───── MATERIAL FOR THIS EXERCISE

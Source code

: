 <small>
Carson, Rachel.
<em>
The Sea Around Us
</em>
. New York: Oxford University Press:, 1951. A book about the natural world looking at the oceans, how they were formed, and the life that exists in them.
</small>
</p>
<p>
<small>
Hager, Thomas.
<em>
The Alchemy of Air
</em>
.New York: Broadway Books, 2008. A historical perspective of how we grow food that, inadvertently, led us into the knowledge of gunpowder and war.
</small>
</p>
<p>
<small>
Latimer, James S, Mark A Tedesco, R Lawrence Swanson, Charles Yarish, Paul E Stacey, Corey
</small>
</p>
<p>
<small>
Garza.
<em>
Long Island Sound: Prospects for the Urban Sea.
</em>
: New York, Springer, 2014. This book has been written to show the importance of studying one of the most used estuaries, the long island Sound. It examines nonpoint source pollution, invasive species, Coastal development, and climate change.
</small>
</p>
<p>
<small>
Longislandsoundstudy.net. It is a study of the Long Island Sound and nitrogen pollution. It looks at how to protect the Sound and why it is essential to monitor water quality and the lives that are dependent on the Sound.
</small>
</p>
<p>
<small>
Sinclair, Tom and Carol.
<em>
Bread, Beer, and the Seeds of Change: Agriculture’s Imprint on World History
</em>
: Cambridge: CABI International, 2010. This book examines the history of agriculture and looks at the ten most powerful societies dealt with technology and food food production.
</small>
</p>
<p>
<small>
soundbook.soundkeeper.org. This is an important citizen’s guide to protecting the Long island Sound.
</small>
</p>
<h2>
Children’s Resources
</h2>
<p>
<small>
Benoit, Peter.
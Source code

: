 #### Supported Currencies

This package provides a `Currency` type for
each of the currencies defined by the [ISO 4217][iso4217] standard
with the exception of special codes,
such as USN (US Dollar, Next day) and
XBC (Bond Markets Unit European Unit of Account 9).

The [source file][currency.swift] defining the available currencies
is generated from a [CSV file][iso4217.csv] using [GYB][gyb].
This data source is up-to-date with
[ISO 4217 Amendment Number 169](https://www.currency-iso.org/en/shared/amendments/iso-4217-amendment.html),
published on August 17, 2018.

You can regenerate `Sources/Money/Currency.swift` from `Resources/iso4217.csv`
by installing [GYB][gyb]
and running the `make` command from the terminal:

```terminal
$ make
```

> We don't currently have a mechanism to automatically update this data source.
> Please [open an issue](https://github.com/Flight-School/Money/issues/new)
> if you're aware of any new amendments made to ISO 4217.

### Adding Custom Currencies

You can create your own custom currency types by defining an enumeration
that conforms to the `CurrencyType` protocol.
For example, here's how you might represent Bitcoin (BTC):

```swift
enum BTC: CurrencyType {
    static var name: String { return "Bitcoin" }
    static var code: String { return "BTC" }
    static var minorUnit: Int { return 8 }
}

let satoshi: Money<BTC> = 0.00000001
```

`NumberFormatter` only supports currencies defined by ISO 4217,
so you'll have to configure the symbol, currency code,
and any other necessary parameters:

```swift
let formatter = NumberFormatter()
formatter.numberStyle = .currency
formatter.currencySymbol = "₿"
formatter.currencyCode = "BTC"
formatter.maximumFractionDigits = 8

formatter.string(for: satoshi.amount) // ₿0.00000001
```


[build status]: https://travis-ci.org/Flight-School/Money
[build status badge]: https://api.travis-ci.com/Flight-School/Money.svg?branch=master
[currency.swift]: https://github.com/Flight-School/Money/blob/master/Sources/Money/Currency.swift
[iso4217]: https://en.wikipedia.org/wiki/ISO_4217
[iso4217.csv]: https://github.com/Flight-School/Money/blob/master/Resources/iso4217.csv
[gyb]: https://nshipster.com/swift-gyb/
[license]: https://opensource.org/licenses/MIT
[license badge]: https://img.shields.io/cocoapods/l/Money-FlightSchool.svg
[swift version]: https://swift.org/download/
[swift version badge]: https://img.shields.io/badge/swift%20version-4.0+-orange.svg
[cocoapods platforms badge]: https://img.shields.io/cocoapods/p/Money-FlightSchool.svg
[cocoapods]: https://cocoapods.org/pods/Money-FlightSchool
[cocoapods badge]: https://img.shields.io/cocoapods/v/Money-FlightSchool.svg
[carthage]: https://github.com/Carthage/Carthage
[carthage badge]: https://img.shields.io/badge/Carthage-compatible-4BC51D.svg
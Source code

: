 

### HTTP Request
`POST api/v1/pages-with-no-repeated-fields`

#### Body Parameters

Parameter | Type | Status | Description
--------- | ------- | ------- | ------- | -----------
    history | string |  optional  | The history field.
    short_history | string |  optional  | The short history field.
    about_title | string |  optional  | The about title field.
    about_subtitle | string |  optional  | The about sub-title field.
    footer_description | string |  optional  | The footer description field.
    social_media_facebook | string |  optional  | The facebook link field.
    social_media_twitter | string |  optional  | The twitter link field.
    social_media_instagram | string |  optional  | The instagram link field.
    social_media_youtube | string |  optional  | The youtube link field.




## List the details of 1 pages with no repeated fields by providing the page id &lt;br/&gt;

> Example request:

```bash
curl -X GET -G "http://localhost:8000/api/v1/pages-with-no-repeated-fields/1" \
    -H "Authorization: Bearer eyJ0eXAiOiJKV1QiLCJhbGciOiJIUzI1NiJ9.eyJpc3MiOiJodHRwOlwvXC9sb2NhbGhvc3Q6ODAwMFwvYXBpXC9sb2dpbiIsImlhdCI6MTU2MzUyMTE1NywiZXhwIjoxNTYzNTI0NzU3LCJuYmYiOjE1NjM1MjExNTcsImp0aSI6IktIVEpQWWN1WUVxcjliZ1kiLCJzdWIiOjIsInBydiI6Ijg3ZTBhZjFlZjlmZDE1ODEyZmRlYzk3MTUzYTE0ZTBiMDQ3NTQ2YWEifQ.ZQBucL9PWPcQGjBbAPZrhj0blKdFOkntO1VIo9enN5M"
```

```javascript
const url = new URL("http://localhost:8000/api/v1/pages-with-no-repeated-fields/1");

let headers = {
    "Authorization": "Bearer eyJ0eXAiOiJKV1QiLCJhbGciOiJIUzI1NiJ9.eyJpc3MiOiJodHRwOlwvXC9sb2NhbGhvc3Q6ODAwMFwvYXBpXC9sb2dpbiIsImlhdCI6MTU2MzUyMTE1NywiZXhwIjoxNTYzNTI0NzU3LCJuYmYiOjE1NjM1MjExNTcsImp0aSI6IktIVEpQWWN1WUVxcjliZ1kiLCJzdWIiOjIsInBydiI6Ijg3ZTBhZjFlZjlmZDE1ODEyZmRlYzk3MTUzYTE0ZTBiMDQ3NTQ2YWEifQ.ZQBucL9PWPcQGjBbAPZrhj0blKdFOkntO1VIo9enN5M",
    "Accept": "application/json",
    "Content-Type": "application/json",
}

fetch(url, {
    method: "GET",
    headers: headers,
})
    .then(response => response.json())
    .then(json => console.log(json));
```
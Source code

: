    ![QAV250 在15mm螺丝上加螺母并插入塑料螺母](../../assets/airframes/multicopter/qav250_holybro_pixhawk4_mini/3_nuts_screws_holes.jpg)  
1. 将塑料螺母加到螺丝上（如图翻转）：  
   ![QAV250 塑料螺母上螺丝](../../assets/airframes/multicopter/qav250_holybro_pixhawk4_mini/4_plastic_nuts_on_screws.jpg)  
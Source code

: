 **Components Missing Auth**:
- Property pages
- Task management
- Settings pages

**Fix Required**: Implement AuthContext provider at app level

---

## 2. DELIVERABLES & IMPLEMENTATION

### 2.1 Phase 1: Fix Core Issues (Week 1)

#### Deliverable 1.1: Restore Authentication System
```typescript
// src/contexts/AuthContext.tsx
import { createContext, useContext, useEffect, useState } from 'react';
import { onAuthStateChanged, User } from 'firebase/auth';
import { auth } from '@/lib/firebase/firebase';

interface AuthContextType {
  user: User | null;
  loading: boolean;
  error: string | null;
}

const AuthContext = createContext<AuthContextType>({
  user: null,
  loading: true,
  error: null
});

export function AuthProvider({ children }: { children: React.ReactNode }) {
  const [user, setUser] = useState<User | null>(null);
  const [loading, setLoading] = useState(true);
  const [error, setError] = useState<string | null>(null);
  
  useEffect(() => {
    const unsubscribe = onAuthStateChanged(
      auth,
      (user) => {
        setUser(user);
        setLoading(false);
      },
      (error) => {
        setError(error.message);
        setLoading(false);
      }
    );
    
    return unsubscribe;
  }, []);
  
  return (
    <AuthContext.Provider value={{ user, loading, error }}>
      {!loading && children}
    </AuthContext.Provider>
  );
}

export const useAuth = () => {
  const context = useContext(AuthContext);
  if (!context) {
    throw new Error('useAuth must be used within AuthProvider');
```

──────────

Check every line of the records, and copy the ones that hold the word "repeated".

`POST api/v1/pages-with-no-repeated-fields`
## List the details of 1 pages with no repeated fields by providing the page id &lt;br/&gt;
curl -X GET -G "http://localhost:8000/api/v1/pages-with-no-repeated-fields/1" \
const url = new URL("http://localhost:8000/api/v1/pages-with-no-repeated-fields/1");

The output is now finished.